The Killing of Reinhard Heydrich by Callum MacDonald

The Killing of Reinhard Heydrich by Callum MacDonald

Author:Callum MacDonald [CALLUM MACDONALD]
Language: eng
Format: epub
Publisher: Da Capo Press
Published: 2012-02-13T16:00:00+00:00


Moravec emphasised that once they were dropped from the aircraft over Bohemia–Moravia Gabčĺk and Svoboda would be completely on their own. ‘For evident reasons’ assistance from the home army was out of the question. Finally he stressed the ‘utmost historical importance’ of the assassination and asked the two men to think it over: ‘If you still have any doubts about what I have set out, you must say so.’ Although it was clear that their chances of surviving such a desperate operation were slim, Gabčĺk and Svoboda volunteered without hesitation. That afternoon they returned to Manchester to complete their parachute training.

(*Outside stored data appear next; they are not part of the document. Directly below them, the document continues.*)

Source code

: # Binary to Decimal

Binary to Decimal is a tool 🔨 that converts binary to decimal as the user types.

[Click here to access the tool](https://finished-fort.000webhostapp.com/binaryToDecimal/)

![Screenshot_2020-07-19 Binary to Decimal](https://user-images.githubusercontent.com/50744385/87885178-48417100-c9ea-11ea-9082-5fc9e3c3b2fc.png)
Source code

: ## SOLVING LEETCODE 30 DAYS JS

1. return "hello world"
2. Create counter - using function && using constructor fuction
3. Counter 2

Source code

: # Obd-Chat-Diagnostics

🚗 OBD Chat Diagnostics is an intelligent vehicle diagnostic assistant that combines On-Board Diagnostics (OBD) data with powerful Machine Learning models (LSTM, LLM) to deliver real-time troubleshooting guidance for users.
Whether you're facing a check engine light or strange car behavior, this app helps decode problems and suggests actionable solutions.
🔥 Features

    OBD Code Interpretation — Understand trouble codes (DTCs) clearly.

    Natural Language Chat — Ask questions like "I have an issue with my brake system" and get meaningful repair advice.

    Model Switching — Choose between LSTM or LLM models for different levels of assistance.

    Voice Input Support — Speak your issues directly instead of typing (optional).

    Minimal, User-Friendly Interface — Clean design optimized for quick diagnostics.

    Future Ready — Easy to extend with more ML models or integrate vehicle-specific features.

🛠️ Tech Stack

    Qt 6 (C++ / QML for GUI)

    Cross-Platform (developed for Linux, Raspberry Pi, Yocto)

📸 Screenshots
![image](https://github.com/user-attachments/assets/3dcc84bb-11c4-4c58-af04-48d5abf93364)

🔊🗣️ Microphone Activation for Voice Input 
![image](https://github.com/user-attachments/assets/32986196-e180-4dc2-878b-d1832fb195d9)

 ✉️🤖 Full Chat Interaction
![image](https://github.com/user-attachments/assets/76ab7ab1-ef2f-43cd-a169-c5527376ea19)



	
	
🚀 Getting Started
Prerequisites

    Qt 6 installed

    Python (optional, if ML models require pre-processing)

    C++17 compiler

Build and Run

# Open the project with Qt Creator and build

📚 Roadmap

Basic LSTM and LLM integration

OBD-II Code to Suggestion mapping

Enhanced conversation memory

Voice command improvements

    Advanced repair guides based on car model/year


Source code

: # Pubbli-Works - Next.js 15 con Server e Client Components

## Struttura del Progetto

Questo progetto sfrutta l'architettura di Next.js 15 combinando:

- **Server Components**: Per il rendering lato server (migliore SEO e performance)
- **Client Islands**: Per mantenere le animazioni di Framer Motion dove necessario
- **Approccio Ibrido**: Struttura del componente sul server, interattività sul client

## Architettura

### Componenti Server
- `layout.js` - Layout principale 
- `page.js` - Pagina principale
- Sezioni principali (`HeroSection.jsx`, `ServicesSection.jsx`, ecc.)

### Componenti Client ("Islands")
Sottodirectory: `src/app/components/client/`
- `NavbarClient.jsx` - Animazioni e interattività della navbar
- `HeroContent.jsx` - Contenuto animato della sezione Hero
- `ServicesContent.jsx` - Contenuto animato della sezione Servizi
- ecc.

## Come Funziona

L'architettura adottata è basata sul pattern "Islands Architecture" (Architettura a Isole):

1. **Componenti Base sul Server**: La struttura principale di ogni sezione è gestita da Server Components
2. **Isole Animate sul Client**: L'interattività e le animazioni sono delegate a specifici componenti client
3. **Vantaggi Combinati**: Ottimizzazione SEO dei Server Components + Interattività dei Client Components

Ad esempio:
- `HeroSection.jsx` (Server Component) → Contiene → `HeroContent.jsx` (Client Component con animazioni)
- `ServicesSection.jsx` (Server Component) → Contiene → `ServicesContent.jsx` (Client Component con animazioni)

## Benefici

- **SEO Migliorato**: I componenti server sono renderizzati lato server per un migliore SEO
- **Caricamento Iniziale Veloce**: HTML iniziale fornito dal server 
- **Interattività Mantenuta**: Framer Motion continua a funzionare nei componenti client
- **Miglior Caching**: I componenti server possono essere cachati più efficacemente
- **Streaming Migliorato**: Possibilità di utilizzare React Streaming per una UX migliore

They were to be dropped over the Protectorate in the first suitable moon period, around 10 October, and the date of the assassination was fixed for Czech national day, 28 October. This was to prove an absurdly optimistic timetable.

The same day as he briefed his assassins, Moravec approached SOE for technical assistance. He mentioned ‘an assassination’ without specifying the target and gave no reason for the operation. According to an internal Czech Section minute dated 3 October 1941: ‘The Home Organisation in the Protectorate is not being informed of this operation. At Czech HQ only Colonel M. Moravec and Major Str. Strankmüller know about it. The purpose is for the two men to carry out an assassination. They know that they cannot come out of the attempt alive. It is essential to carry it out during this month.’ The team was to be dropped over Borek airfield near Plžen, which was ‘unused, unprotected and unwatched’. It was an ‘essential condition’ that Staff Captain Sustr, who commanded the Czech volunteers at STS2, ‘should accompany the flight as he knows the locality’. Sustr was to help the pilot identify the ridge which was a vital landmark on the final approach to the drop zone. Besides an aircraft, Moravec requested that SOE equip each of his agents with a revolver, three hand grenades, suicide tablets and one of’any other weapon’ which ‘we would consider particularly suitable for the job’. The Czech Section did not enquire too closely about the purpose of the operation. The Czech exiles recruited, briefed and targeted their own agents, a process into which SOE was permitted little insight. If they wanted to kill a prominent Nazi, that was up to them. To demand more details might jeopardise security and cause political difficulties with the Czechs, who were notoriously touchy about their operational independence. Assassination was in any case well within the founding charter of SOE and raised no moral objections in the midst of a total war. Dalton’s own memorandum to Churchill of 16 June 1940 which resulted in the creation of SOE mentioned fighting the Nazis by many different methods ‘including industrial and military sabotage . . . terrorist acts against traitors and German leaders, boycotts and riots’. Moreover with Hitler beginning his final drive on Moscow, anything which stirred up trouble behind the German lines was worth encouraging. If Moravec can be believed, SOE had been pressing the Czechs for months to step up their activities.